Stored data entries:
[Start of Attachment]
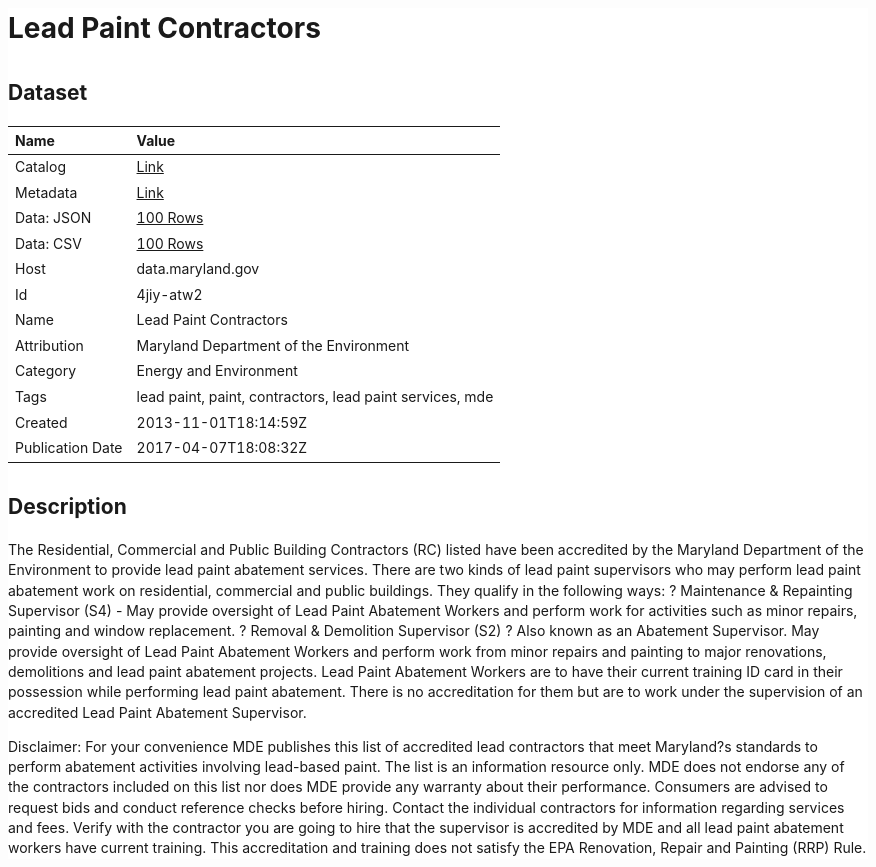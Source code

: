 # Lead Paint Contractors

## Dataset

| Name | Value |
| :--- | :---- |
| Catalog | [Link](https://catalog.data.gov/dataset/lead-paint-contractors) |
| Metadata | [Link](https://data.maryland.gov/api/views/4jiy-atw2) |
| Data: JSON | [100 Rows](https://data.maryland.gov/api/views/4jiy-atw2/rows.json?max_rows=100) |
| Data: CSV | [100 Rows](https://data.maryland.gov/api/views/4jiy-atw2/rows.csv?max_rows=100) |
| Host | data.maryland.gov |
| Id | 4jiy-atw2 |
| Name | Lead Paint Contractors |
| Attribution | Maryland Department of the Environment |
| Category | Energy and Environment |
| Tags | lead paint, paint, contractors, lead paint services, mde |
| Created | 2013-11-01T18:14:59Z |
| Publication Date | 2017-04-07T18:08:32Z |

## Description

The Residential, Commercial and Public Building Contractors (RC) listed have been accredited by the Maryland Department of the Environment to provide lead paint abatement services.
There are two kinds of lead paint supervisors who may perform lead paint abatement work on residential, commercial and public buildings. They qualify in the following ways:
?	Maintenance & Repainting Supervisor (S4) - May provide oversight of Lead Paint Abatement Workers and perform work for activities such as minor repairs, painting and window replacement.
?	Removal & Demolition Supervisor (S2) ? Also known as an Abatement Supervisor. May provide oversight of Lead Paint Abatement Workers and perform work from minor repairs and painting to major renovations, demolitions and lead paint abatement projects.
Lead Paint Abatement Workers are to have their current training ID card in their possession while performing lead paint abatement. There is no accreditation for them but are to work under the supervision of an accredited Lead Paint Abatement Supervisor.

Disclaimer:
For your convenience MDE publishes this list of accredited lead contractors that meet Maryland?s standards to perform abatement activities involving lead-based paint. The list is an information resource only. MDE does not endorse any of the contractors included on this list nor does MDE provide any warranty about their performance. Consumers are advised to request bids and conduct reference checks before hiring. Contact the individual contractors for information regarding services and fees. Verify with the contractor you are going to hire that the supervisor is accredited by MDE and all lead paint abatement workers have current training. This accreditation and training does not satisfy the EPA Renovation, Repair and Painting (RRP) Rule.
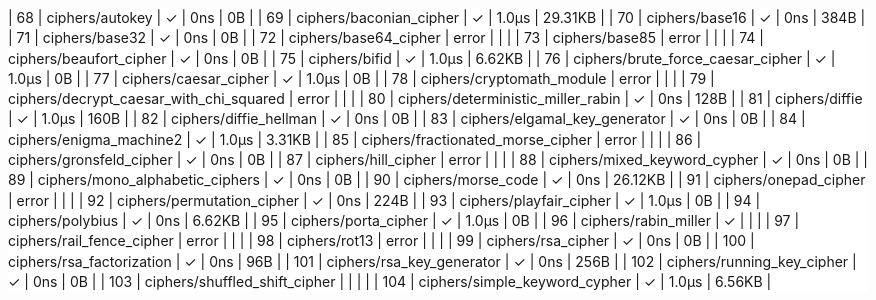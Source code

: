| 68 | ciphers/autokey | ✓ | 0ns | 0B |
| 69 | ciphers/baconian_cipher | ✓ | 1.0µs | 29.31KB |
| 70 | ciphers/base16 | ✓ | 0ns | 384B |
| 71 | ciphers/base32 | ✓ | 0ns | 0B |
| 72 | ciphers/base64_cipher | error |  |  |
| 73 | ciphers/base85 | error |  |  |
| 74 | ciphers/beaufort_cipher | ✓ | 0ns | 0B |
| 75 | ciphers/bifid | ✓ | 1.0µs | 6.62KB |
| 76 | ciphers/brute_force_caesar_cipher | ✓ | 1.0µs | 0B |
| 77 | ciphers/caesar_cipher | ✓ | 1.0µs | 0B |
| 78 | ciphers/cryptomath_module | error |  |  |
| 79 | ciphers/decrypt_caesar_with_chi_squared | error |  |  |
| 80 | ciphers/deterministic_miller_rabin | ✓ | 0ns | 128B |
| 81 | ciphers/diffie | ✓ | 1.0µs | 160B |
| 82 | ciphers/diffie_hellman | ✓ | 0ns | 0B |
| 83 | ciphers/elgamal_key_generator | ✓ | 0ns | 0B |
| 84 | ciphers/enigma_machine2 | ✓ | 1.0µs | 3.31KB |
| 85 | ciphers/fractionated_morse_cipher | error |  |  |
| 86 | ciphers/gronsfeld_cipher | ✓ | 0ns | 0B |
| 87 | ciphers/hill_cipher | error |  |  |
| 88 | ciphers/mixed_keyword_cypher | ✓ | 0ns | 0B |
| 89 | ciphers/mono_alphabetic_ciphers | ✓ | 0ns | 0B |
| 90 | ciphers/morse_code | ✓ | 0ns | 26.12KB |
| 91 | ciphers/onepad_cipher | error |  |  |
| 92 | ciphers/permutation_cipher | ✓ | 0ns | 224B |
| 93 | ciphers/playfair_cipher | ✓ | 1.0µs | 0B |
| 94 | ciphers/polybius | ✓ | 0ns | 6.62KB |
| 95 | ciphers/porta_cipher | ✓ | 1.0µs | 0B |
| 96 | ciphers/rabin_miller | ✓ |  |  |
| 97 | ciphers/rail_fence_cipher | error |  |  |
| 98 | ciphers/rot13 | error |  |  |
| 99 | ciphers/rsa_cipher | ✓ | 0ns | 0B |
| 100 | ciphers/rsa_factorization | ✓ | 0ns | 96B |
| 101 | ciphers/rsa_key_generator | ✓ | 0ns | 256B |
| 102 | ciphers/running_key_cipher | ✓ | 0ns | 0B |
| 103 | ciphers/shuffled_shift_cipher |   |  |  |
| 104 | ciphers/simple_keyword_cypher | ✓ | 1.0µs | 6.56KB |
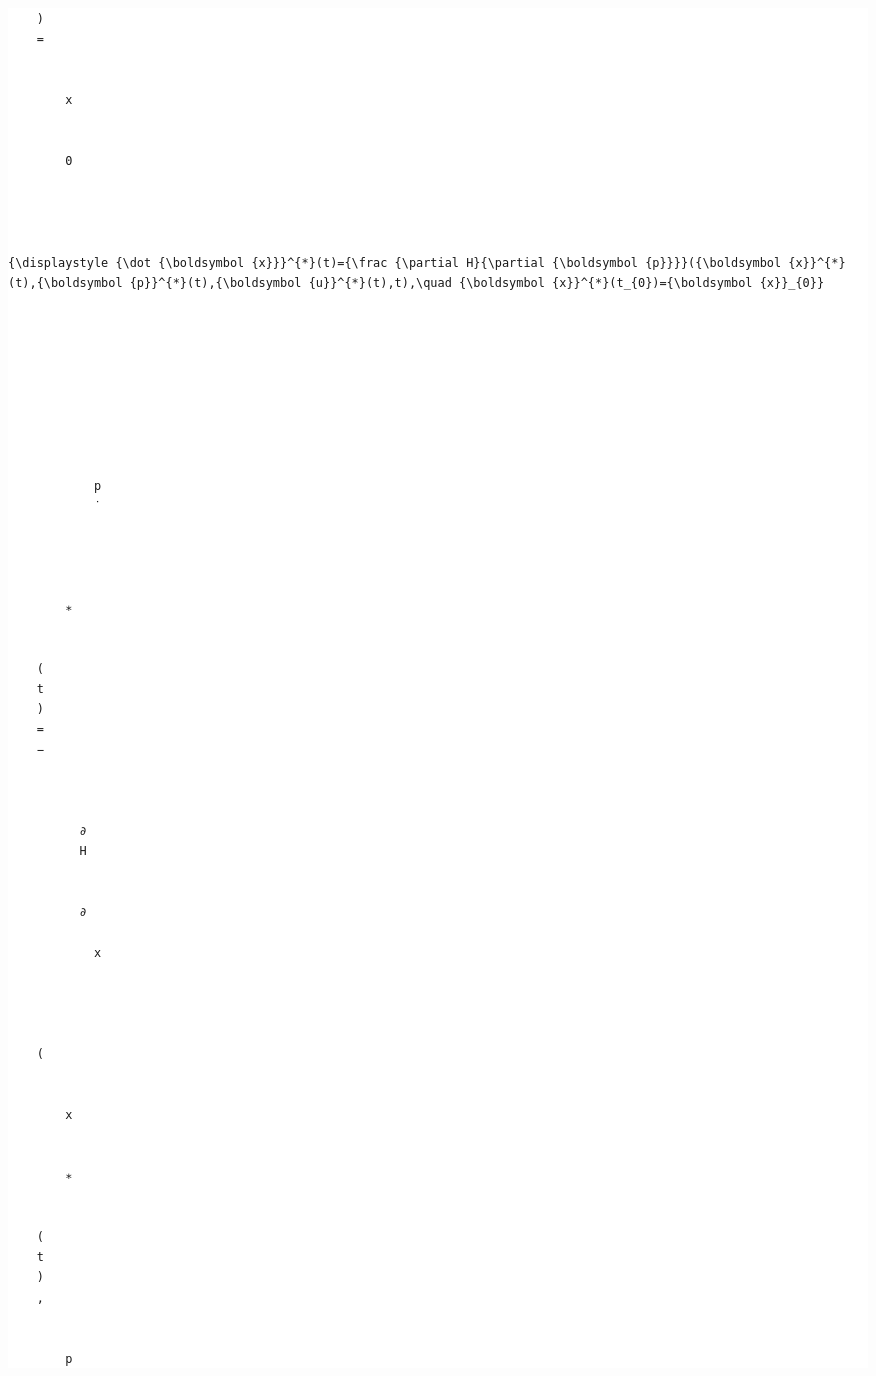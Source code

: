         )
        =
        
          
            x
          
          
            0
          
        
      
    
    {\displaystyle {\dot {\boldsymbol {x}}}^{*}(t)={\frac {\partial H}{\partial {\boldsymbol {p}}}}({\boldsymbol {x}}^{*}(t),{\boldsymbol {p}}^{*}(t),{\boldsymbol {u}}^{*}(t),t),\quad {\boldsymbol {x}}^{*}(t_{0})={\boldsymbol {x}}_{0}}
  

  
    
      
        
          
            
              
                p
                ˙
              
            
          
          
            ∗
          
        
        (
        t
        )
        =
        −
        
          
            
              ∂
              H
            
            
              ∂
              
                x
              
            
          
        
        (
        
          
            x
          
          
            ∗
          
        
        (
        t
        )
        ,
        
          
            p
          
          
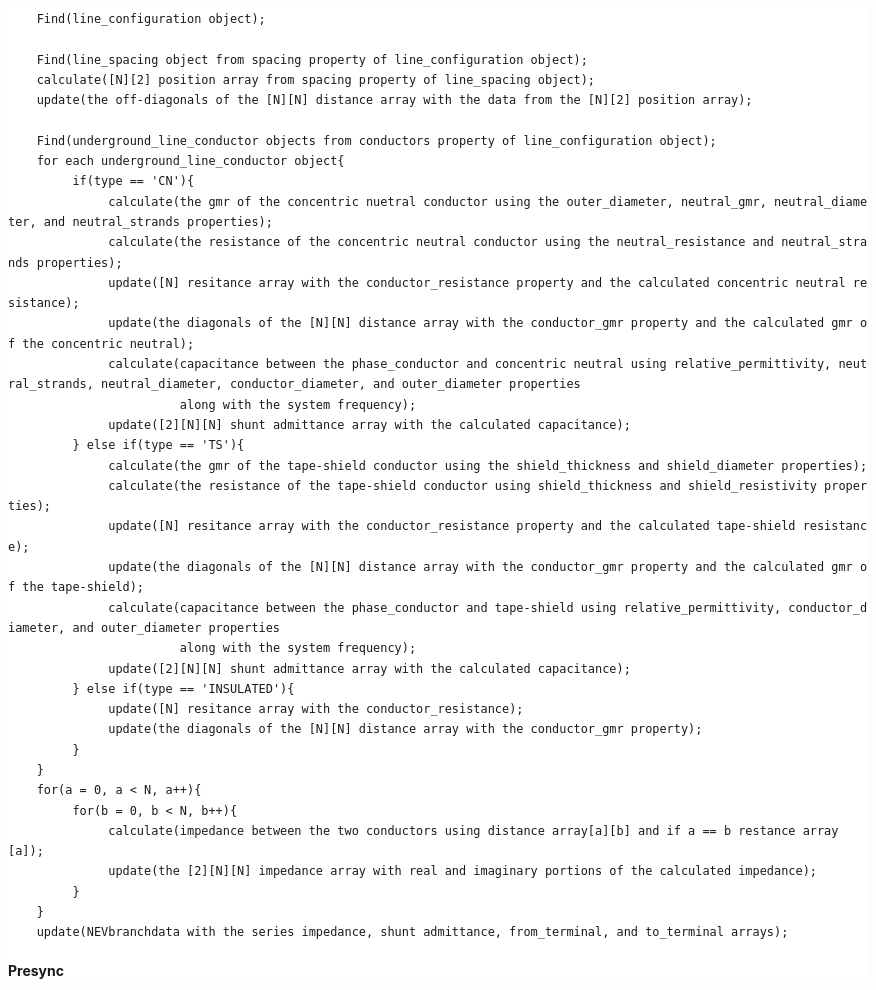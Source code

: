         Find(line_configuration object);
        
        Find(line_spacing object from spacing property of line_configuration object);
        calculate([N][2] position array from spacing property of line_spacing object);
        update(the off-diagonals of the [N][N] distance array with the data from the [N][2] position array);
        
        Find(underground_line_conductor objects from conductors property of line_configuration object);
        for each underground_line_conductor object{
             if(type == 'CN'){
                  calculate(the gmr of the concentric nuetral conductor using the outer_diameter, neutral_gmr, neutral_diameter, and neutral_strands properties);
                  calculate(the resistance of the concentric neutral conductor using the neutral_resistance and neutral_strands properties);
                  update([N] resitance array with the conductor_resistance property and the calculated concentric neutral resistance);
                  update(the diagonals of the [N][N] distance array with the conductor_gmr property and the calculated gmr of the concentric neutral);
                  calculate(capacitance between the phase_conductor and concentric neutral using relative_permittivity, neutral_strands, neutral_diameter, conductor_diameter, and outer_diameter properties
                            along with the system frequency);
                  update([2][N][N] shunt admittance array with the calculated capacitance);
             } else if(type == 'TS'){
                  calculate(the gmr of the tape-shield conductor using the shield_thickness and shield_diameter properties);
                  calculate(the resistance of the tape-shield conductor using shield_thickness and shield_resistivity properties);
                  update([N] resitance array with the conductor_resistance property and the calculated tape-shield resistance);
                  update(the diagonals of the [N][N] distance array with the conductor_gmr property and the calculated gmr of the tape-shield);
                  calculate(capacitance between the phase_conductor and tape-shield using relative_permittivity, conductor_diameter, and outer_diameter properties
                            along with the system frequency);
                  update([2][N][N] shunt admittance array with the calculated capacitance);
             } else if(type == 'INSULATED'){
                  update([N] resitance array with the conductor_resistance);
                  update(the diagonals of the [N][N] distance array with the conductor_gmr property);
             }
        }
        for(a = 0, a < N, a++){
             for(b = 0, b < N, b++){
                  calculate(impedance between the two conductors using distance array[a][b] and if a == b restance array[a]);
                  update(the [2][N][N] impedance array with real and imaginary portions of the calculated impedance);
             }
        }
        update(NEVbranchdata with the series impedance, shunt admittance, from_terminal, and to_terminal arrays);
    

#### Presync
[End of Attachment]
__Assignment__. Your answer should be one number: how many lines of the records hold "Name".

__Solution for this problem__. 2